### Your objective
Please copy out the entries exactly, skipping any pictures.

Data records:
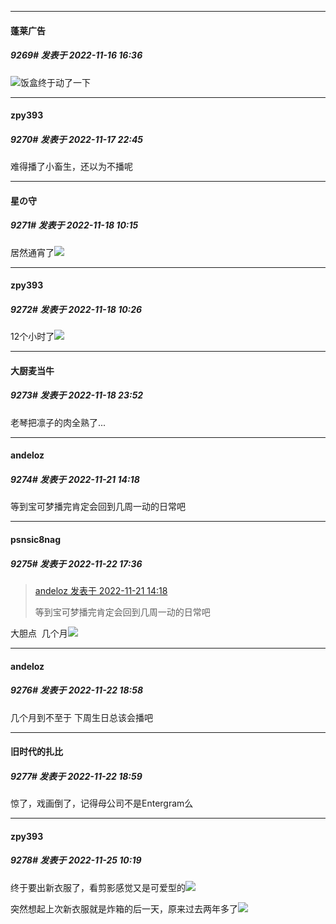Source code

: 

*****

####  蓬莱广告  
##### 9269#       发表于 2022-11-16 16:36

<img src="https://static.saraba1st.com/image/smiley/face2017/003.png" referrerpolicy="no-referrer">饭盒终于动了一下



*****

####  zpy393  
##### 9270#       发表于 2022-11-17 22:45

难得播了小畜生，还以为不播呢



*****

####  星の守  
##### 9271#       发表于 2022-11-18 10:15

居然通宵了<img src="https://static.saraba1st.com/image/smiley/face2017/091.png" referrerpolicy="no-referrer">



*****

####  zpy393  
##### 9272#       发表于 2022-11-18 10:26

12个小时了<img src="https://static.saraba1st.com/image/smiley/face2017/112.png" referrerpolicy="no-referrer">



*****

####  大厨麦当牛  
##### 9273#       发表于 2022-11-18 23:52

老琴把凛子的肉全熟了...



*****

####  andeloz  
##### 9274#       发表于 2022-11-21 14:18

等到宝可梦播完肯定会回到几周一动的日常吧



*****

####  psnsic8nag  
##### 9275#       发表于 2022-11-22 17:36

<blockquote><a href="httphttps://bbs.saraba1st.com/2b/forum.php?mod=redirect&amp;goto=findpost&amp;pid=58535442&amp;ptid=1947500" target="_blank">andeloz 发表于 2022-11-21 14:18</a>

等到宝可梦播完肯定会回到几周一动的日常吧</blockquote>
大胆点  几个月<img src="https://static.saraba1st.com/image/smiley/face2017/067.png" referrerpolicy="no-referrer">



*****

####  andeloz  
##### 9276#       发表于 2022-11-22 18:58

几个月到不至于 下周生日总该会播吧

*****

####  旧时代的扎比  
##### 9277#       发表于 2022-11-22 18:59

惊了，戏画倒了，记得母公司不是Entergram么



*****

####  zpy393  
##### 9278#       发表于 2022-11-25 10:19

终于要出新衣服了，看剪影感觉又是可爱型的<img src="https://static.saraba1st.com/image/smiley/face2017/068.png" referrerpolicy="no-referrer">

突然想起上次新衣服就是炸箱的后一天，原来过去两年多了<img src="https://static.saraba1st.com/image/smiley/face2017/152.png" referrerpolicy="no-referrer">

### Response below
Source code

: 

*****

####  蓬莱广告  
##### 9269#       发表于 2022-11-16 16:36

<img src="https://static.saraba1st.com/image/smiley/face2017/003.png" referrerpolicy="no-referrer">饭盒终于动了一下



*****

####  zpy393  
##### 9270#       发表于 2022-11-17 22:45

难得播了小畜生，还以为不播呢



*****

####  星の守  
##### 9271#       发表于 2022-11-18 10:15

居然通宵了<img src="https://static.saraba1st.com/image/smiley/face2017/091.png" referrerpolicy="no-referrer">



*****

####  zpy393  
##### 9272#       发表于 2022-11-18 10:26

12个小时了<img src="https://static.saraba1st.com/image/smiley/face2017/112.png" referrerpolicy="no-referrer">



*****

####  大厨麦当牛  
##### 9273#       发表于 2022-11-18 23:52

老琴把凛子的肉全熟了...



*****

####  andeloz  
##### 9274#       发表于 2022-11-21 14:18

等到宝可梦播完肯定会回到几周一动的日常吧



*****

####  psnsic8nag  
##### 9275#       发表于 2022-11-22 17:36

<blockquote><a href="httphttps://bbs.saraba1st.com/2b/forum.php?mod=redirect&amp;goto=findpost&amp;pid=58535442&amp;ptid=1947500" target="_blank">andeloz 发表于 2022-11-21 14:18</a>

等到宝可梦播完肯定会回到几周一动的日常吧</blockquote>
大胆点  几个月<img src="https://static.saraba1st.com/image/smiley/face2017/067.png" referrerpolicy="no-referrer">



*****

####  andeloz  
##### 9276#       发表于 2022-11-22 18:58

几个月到不至于 下周生日总该会播吧

*****

####  旧时代的扎比  
##### 9277#       发表于 2022-11-22 18:59

惊了，戏画倒了，记得母公司不是Entergram么



*****

####  zpy393  
##### 9278#       发表于 2022-11-25 10:19

终于要出新衣服了，看剪影感觉又是可爱型的<img src="https://static.saraba1st.com/image/smiley/face2017/068.png" referrerpolicy="no-referrer">

突然想起上次新衣服就是炸箱的后一天，原来过去两年多了<img src="https://static.saraba1st.com/image/smiley/face2017/152.png" referrerpolicy="no-referrer">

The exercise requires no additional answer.